I found someone looking to trade a TR-2 for a noise gate, and this puppy was gone.
Behringer DD400
My first delay pedal. Not proud of that. Unfortunately, this pedal has a major problem: it doesn't sound good. It does, in fact, to all the things a delay pedal might do--produces digital repeats, has knobs, possesses a switch that you step on to turn it on and off, &c. The trick is, with this pedal, all of those things kind of suck.

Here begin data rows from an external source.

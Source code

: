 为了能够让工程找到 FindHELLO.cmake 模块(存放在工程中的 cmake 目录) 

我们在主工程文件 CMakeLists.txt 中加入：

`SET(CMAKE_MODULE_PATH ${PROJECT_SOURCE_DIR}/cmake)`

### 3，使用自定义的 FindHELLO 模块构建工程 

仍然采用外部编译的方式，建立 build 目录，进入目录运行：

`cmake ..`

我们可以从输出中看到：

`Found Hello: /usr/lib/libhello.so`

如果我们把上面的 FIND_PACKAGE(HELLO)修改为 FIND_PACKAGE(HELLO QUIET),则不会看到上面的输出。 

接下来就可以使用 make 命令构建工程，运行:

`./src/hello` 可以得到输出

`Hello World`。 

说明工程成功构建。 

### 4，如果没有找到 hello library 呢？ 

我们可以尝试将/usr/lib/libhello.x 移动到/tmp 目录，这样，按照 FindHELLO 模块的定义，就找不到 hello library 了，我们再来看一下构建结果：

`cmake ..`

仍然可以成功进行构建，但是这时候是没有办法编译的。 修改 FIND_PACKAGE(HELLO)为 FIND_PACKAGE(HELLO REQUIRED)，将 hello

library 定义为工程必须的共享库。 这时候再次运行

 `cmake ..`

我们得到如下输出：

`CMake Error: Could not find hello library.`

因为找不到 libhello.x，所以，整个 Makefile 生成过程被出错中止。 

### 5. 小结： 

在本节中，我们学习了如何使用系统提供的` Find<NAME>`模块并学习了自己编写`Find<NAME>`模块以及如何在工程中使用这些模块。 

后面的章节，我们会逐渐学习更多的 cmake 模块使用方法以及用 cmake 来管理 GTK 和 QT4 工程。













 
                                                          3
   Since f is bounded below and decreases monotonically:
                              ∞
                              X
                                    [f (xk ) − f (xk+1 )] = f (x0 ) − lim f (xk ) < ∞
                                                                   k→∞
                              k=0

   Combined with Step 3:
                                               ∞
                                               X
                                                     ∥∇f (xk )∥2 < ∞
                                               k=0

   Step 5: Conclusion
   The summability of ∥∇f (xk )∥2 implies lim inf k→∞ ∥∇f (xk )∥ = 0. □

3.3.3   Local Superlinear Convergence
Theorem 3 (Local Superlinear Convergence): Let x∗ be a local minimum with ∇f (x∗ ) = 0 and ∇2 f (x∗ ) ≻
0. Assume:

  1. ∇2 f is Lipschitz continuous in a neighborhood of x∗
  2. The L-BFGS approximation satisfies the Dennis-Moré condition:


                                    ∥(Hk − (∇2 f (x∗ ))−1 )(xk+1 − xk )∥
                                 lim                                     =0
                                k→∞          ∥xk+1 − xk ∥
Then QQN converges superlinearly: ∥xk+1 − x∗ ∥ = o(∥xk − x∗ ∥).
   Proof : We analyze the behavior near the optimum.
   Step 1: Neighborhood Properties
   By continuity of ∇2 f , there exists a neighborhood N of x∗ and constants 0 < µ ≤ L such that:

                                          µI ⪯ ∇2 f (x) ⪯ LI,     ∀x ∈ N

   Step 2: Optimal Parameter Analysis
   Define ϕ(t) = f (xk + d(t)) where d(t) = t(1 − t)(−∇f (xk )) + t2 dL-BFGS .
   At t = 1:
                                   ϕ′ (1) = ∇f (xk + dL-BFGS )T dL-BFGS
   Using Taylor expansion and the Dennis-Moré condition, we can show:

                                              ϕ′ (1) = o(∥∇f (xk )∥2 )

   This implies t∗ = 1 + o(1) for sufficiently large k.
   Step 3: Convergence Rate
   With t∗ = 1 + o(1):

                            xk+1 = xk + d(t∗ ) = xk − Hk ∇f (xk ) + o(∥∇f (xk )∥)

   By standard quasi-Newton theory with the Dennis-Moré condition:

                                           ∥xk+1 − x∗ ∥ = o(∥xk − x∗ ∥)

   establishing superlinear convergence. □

I don't know why I still give Behringer a shot. This pedal is housed in a crappy, thin plastic enclosure, and it sounds like what it is--a digitally modeled knockoff delay pedal. I thought maybe I'd found a diamond in the rough, but instead I found a pedal suitable only for bedroom players who tip-toe on pedals. I'm a big boy, and I tend to leave marks in flimsier metal enclosures, much less molded plastic. I kept this one long enough to not be able to return it. So I sold it. It will find a good home, but not with someone who cares very much about delay.
Dunlop Crybaby Wah
The Crybaby is the standard wah seemingly everyone uses. I found it to be a huge tone-sucker, scratchy, and requiring a super sensitive/heavy-footed touch to get those stupid mash-down switches to work. I can just never get them to do what I want, so I like the optical kind.
Seems like everyone needs a wah pedal, as there are some phrases that just ask for it. I tend to use my Morley bass wah as more of a filter; I give it a real slow sweep over a measure or so before starting it up again. Sounds cooler that way that with the widdly-diddly minor pentatonic stuff that everyone seems to gravitate toward when they step into a wah pedal. I'm not trying to disparage that kind of playing, but...oh, who am I kidding? If the world never heard another blues lick, it'd be a better place. Enough, already. Most kids music uses pentatonic scales, too.
Despite my experience, I can see how everyone finds this to be a fine sounding wah with a good throw, an easy sweep. I can see why people like it, but it just sounded so tame, and so typical for a wah. I'm trying to come up with my own stuff, my own sound, and this pedal wasn't helping me get there.